Samuel Brohl and Company eBook

Victor Cherbuliez
This eBook from the Gutenberg Project consists of approximately 267 pages of information about Samuel Brohl and Company.

Samuel Brohl and Company eBook

Victor Cherbuliez
This eBook from the Gutenberg Project consists of approximately 267 pages of information about Samuel Brohl and Company.

Mlle. Moriaz took no part in this conversation.  Her face slightly contracted, buried in her thoughts as in a solitude inaccessible to earthly sounds, her cheek resting in the palm of her left hand, she held in her right hand a paper-cutter, and she kept pricking the point into one of the grooves of the table on which her elbow rested, while her half-closed eyes were fixed on a knot of the mahogany.  She saw in this knot the Isthmus of Panama, San Francisco, the angelic countenance of the beautiful Polish woman who had given birth to Count Abel Larinski; she saw there also fields of snow, ambuscades, retreats more glorious than victories, and, beyond all else, the bursting of a gun and of a man’s heart.

She arose, and saluted her father without a word.  In crossing the salon she perceived that M. Larinski had forgotten a book he had left on the piano when he came in.  She opened the volume; he had written his name on the top of the first page, and Antoinette recognised the handwriting of the note.

Shut up in her own room, while taking down and combing her hair, her imagination long wandered through California and Poland.  She compared M. Larinski with all the other men she ever had known, and she concluded that he resembled none of them.  And it was he who had written:  “I arrived in this village disgusted with life, sorrowful and so weary that I longed to die.  I saw you pass by, and I know not what mysterious virtue entered into me.  I will live.”

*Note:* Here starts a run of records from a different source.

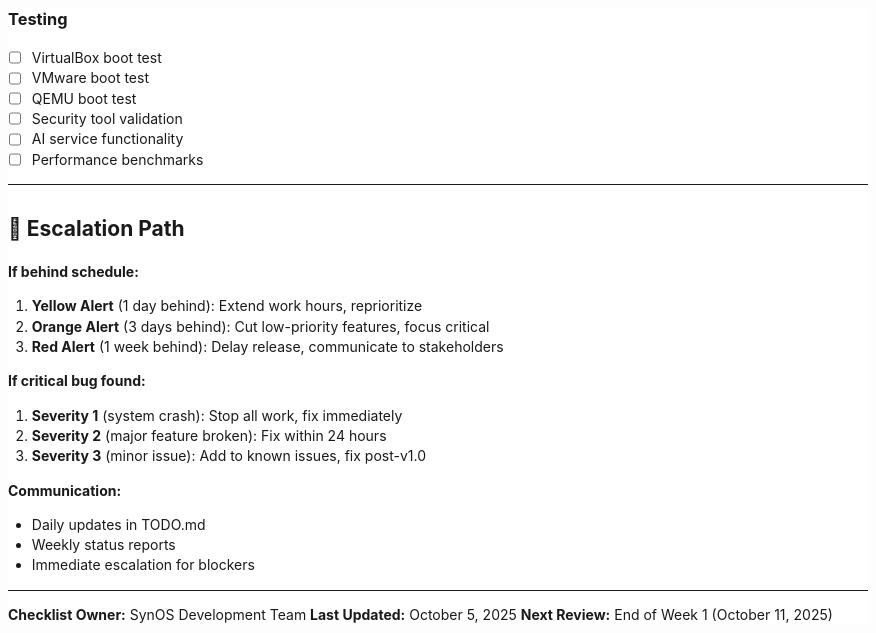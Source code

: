 ### Testing
- [ ] VirtualBox boot test
- [ ] VMware boot test
- [ ] QEMU boot test
- [ ] Security tool validation
- [ ] AI service functionality
- [ ] Performance benchmarks

---

## 🚨 Escalation Path

**If behind schedule:**
1. **Yellow Alert** (1 day behind): Extend work hours, reprioritize
2. **Orange Alert** (3 days behind): Cut low-priority features, focus critical
3. **Red Alert** (1 week behind): Delay release, communicate to stakeholders

**If critical bug found:**
1. **Severity 1** (system crash): Stop all work, fix immediately
2. **Severity 2** (major feature broken): Fix within 24 hours
3. **Severity 3** (minor issue): Add to known issues, fix post-v1.0

**Communication:**
- Daily updates in TODO.md
- Weekly status reports
- Immediate escalation for blockers

---

**Checklist Owner:** SynOS Development Team
**Last Updated:** October 5, 2025
**Next Review:** End of Week 1 (October 11, 2025)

It seemed to her that for long years she had been seeking some one, and that she had done well to come to the Engadine, because here she had found the object of her search.

CHAPTER III

Two, three, four days passed without Count Larinski reappearing at the Hotel Badrutt, where every evening he was expected.  This prolonged absence keenly affected Mlle. Moriaz.  She sought an explanation thereof; the search occupied part of her days, and troubled her sleep.  She had too much character not to conceal her trouble and anxiety.  Those about her had not the least suspicion that she asked herself a hundred times in the twenty-four hours:  “Why does he not come? will he never come again? is it a fixed resolution?  Does he blame us for drawing out, by our questions, the secret of his life? or does he suspect that I have discovered him to be the writer of the anonymous letter?  Will he leave Engadine without bidding us good-bye?  Perhaps he has already gone, and we shall never see him again.”  This thought caused Mlle. Moriaz a heart-burn that she had never before experienced.  Her day had come; her heart was no longer free:  the bird had allowed itself to be caught.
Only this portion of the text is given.